One theory for cleanup...
determine the line count, assuming each update is on its own line
divide that number in half
use a tail command to copy the 2nd half of the list to a new file
then copy it back to the original filename

Makarand_Dodmis · June 27, 2014, 10:01am

yeah something like

var=`expr $(cat filename| wc -l) / 2`
tail -$var filename> newfile
mv newfile filename

Souvik_Patra · June 27, 2014, 10:13am

It seems cat will take long time to cat the file as it is huge in size now.
var=`expr $(cat filename| wc -l) / 2` is taking long time to execute. I am waiting though

Makarand_Dodmis · June 27, 2014, 10:27am

try

var=`expr $(wc -l < filename) / 2`

Corona688 · June 27, 2014, 11:40am

Deleting all the data would be easy, but half? Hmm.

What is making this logfile? Many daemons allow you to send a signal to them when you want to change the logfile, which would at least let you deal with the file without it stomping it several times a second.

rbatte1 · June 27, 2014, 12:17pm

Surely cat filename|wc -l adds a process and therefore considerable extra time. Would wc -l filename not be quicker?

Anyhow, is the file being appended to as in-use all the time or is it separate operations. Consider these two (probably not exactly true, but just for an example)

for i in 1 2 3 4 5
do
   echo "Hello $i" >> filename
   sleep 5
done

versus

for i in 1 2 3 4 5
do
   echo "Hello $i"
   sleep 5
done >>filename

In the first, you have five discreet "open-append and close" operations.
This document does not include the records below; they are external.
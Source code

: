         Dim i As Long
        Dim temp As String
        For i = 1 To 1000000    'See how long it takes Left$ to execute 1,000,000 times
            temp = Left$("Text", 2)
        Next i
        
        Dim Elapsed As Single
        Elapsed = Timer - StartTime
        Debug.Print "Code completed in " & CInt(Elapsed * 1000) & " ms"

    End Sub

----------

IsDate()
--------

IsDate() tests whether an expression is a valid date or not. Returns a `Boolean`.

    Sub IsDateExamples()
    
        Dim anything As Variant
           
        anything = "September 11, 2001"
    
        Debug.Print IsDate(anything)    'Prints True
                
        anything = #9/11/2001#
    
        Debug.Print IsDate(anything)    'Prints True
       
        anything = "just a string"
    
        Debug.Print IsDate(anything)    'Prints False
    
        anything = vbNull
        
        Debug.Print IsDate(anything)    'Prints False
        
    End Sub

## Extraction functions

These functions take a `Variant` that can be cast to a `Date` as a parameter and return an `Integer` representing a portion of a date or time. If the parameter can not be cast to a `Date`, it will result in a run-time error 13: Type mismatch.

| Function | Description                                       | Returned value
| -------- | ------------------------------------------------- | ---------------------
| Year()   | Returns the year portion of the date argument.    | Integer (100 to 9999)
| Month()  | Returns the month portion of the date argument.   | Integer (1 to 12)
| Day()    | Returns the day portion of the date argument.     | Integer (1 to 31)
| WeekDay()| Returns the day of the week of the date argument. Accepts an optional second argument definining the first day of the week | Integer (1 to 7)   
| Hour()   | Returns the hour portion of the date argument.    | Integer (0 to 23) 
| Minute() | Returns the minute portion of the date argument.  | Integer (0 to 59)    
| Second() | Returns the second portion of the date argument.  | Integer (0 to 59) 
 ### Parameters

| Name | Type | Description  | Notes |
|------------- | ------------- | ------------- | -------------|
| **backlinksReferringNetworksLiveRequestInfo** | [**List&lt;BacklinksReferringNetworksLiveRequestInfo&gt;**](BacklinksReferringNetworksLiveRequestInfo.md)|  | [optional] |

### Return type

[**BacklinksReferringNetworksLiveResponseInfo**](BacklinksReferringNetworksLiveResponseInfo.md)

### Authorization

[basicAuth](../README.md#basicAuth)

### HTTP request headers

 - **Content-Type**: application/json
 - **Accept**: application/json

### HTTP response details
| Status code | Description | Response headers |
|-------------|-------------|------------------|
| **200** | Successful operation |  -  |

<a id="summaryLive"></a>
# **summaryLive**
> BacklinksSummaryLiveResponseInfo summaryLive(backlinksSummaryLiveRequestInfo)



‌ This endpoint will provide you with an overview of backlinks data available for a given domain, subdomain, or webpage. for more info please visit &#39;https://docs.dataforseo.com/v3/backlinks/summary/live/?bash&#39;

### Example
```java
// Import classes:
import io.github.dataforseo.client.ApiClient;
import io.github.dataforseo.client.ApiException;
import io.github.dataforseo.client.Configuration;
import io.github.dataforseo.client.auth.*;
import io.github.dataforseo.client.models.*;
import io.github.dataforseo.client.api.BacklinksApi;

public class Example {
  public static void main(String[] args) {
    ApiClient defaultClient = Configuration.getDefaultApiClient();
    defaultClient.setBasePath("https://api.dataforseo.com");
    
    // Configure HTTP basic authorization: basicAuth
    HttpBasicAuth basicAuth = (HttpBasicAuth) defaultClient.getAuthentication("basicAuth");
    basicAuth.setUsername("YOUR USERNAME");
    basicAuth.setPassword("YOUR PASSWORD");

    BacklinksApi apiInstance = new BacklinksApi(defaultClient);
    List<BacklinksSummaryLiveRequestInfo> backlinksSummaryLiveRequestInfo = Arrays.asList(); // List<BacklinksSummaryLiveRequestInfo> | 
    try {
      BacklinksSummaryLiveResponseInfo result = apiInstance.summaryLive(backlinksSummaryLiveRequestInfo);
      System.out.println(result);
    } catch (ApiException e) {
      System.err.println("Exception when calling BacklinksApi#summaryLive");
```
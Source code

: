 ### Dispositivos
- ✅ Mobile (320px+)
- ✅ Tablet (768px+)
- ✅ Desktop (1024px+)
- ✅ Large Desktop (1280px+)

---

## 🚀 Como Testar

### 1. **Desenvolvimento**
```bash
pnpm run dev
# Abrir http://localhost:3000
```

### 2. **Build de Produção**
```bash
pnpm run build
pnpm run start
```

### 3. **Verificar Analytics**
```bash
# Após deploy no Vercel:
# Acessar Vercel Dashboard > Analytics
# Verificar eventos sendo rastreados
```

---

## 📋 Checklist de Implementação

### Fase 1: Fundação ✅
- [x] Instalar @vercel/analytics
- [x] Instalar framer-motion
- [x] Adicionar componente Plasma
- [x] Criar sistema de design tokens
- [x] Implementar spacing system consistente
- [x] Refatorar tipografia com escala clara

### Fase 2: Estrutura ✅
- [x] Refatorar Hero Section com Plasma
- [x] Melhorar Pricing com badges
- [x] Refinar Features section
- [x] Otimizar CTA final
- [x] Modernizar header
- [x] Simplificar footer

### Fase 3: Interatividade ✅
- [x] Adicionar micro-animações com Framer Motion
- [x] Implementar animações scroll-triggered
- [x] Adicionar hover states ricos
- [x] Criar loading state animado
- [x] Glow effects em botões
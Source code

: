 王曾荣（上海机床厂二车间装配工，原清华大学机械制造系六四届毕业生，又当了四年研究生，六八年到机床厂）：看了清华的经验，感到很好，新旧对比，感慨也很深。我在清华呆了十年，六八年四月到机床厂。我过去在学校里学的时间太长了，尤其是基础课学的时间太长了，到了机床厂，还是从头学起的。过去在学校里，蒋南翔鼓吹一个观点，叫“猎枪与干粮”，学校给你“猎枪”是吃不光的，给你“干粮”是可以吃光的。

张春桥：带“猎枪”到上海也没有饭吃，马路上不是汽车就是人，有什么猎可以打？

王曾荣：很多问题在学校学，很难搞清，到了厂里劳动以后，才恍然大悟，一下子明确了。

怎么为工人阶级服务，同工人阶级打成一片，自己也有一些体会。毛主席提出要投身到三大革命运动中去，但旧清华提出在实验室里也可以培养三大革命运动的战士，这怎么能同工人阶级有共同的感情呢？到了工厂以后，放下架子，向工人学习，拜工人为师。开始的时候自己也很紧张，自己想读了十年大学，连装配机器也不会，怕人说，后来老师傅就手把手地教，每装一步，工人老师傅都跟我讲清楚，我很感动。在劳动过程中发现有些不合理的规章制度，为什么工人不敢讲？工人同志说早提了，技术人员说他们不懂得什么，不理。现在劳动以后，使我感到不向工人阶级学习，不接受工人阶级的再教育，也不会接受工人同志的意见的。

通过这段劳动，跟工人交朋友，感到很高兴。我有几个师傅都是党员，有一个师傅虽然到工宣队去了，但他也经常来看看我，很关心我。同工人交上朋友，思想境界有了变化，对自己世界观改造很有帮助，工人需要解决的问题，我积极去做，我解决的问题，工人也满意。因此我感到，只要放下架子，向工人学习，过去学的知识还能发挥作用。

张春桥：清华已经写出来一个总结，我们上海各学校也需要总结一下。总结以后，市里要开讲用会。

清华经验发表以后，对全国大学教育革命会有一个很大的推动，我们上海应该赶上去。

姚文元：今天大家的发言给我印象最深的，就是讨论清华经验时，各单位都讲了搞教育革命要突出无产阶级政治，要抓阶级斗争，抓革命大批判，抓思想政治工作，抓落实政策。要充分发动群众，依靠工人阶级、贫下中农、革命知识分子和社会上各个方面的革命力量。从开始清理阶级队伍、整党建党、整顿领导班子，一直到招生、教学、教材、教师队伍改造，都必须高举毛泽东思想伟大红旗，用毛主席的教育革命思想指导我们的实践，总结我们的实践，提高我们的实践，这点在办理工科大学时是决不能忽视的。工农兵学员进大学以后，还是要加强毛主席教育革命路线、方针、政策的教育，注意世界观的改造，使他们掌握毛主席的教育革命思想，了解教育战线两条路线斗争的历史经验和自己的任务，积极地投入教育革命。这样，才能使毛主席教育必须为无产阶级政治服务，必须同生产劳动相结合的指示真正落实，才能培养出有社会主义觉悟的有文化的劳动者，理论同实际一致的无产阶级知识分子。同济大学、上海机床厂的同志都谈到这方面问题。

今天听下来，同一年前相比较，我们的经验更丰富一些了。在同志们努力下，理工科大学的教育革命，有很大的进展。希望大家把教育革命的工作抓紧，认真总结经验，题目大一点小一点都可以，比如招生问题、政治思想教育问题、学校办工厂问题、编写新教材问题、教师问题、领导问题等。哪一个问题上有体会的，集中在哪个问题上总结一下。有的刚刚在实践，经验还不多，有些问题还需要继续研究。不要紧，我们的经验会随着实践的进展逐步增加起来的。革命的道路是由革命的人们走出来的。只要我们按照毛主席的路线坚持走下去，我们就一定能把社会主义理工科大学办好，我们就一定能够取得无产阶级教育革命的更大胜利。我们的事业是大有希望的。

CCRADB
In the second you have one, so in the gaps between the echo statements, the file remains open. If you delete the data and write the file back, where does the subsequent output go? If you rename the file, then the output follows the old file.

Like Corona688 says, we need to know what is generating the messages. It may be that you have to stop that process whilst you manipulate the file, then restart it if there is no signal you can send to get it to switch logs.

Robin

Souvik_Patra · June 30, 2014, 1:01am

Thanks Makarand... I will try the same.
Corona688---the message is generated (what i could see) is as because there are some SSL handshake failure and hence the entries in the log file.

Corona688 · July 4, 2014, 11:28am

Which logfile? It may be syslog that actually writes the entries.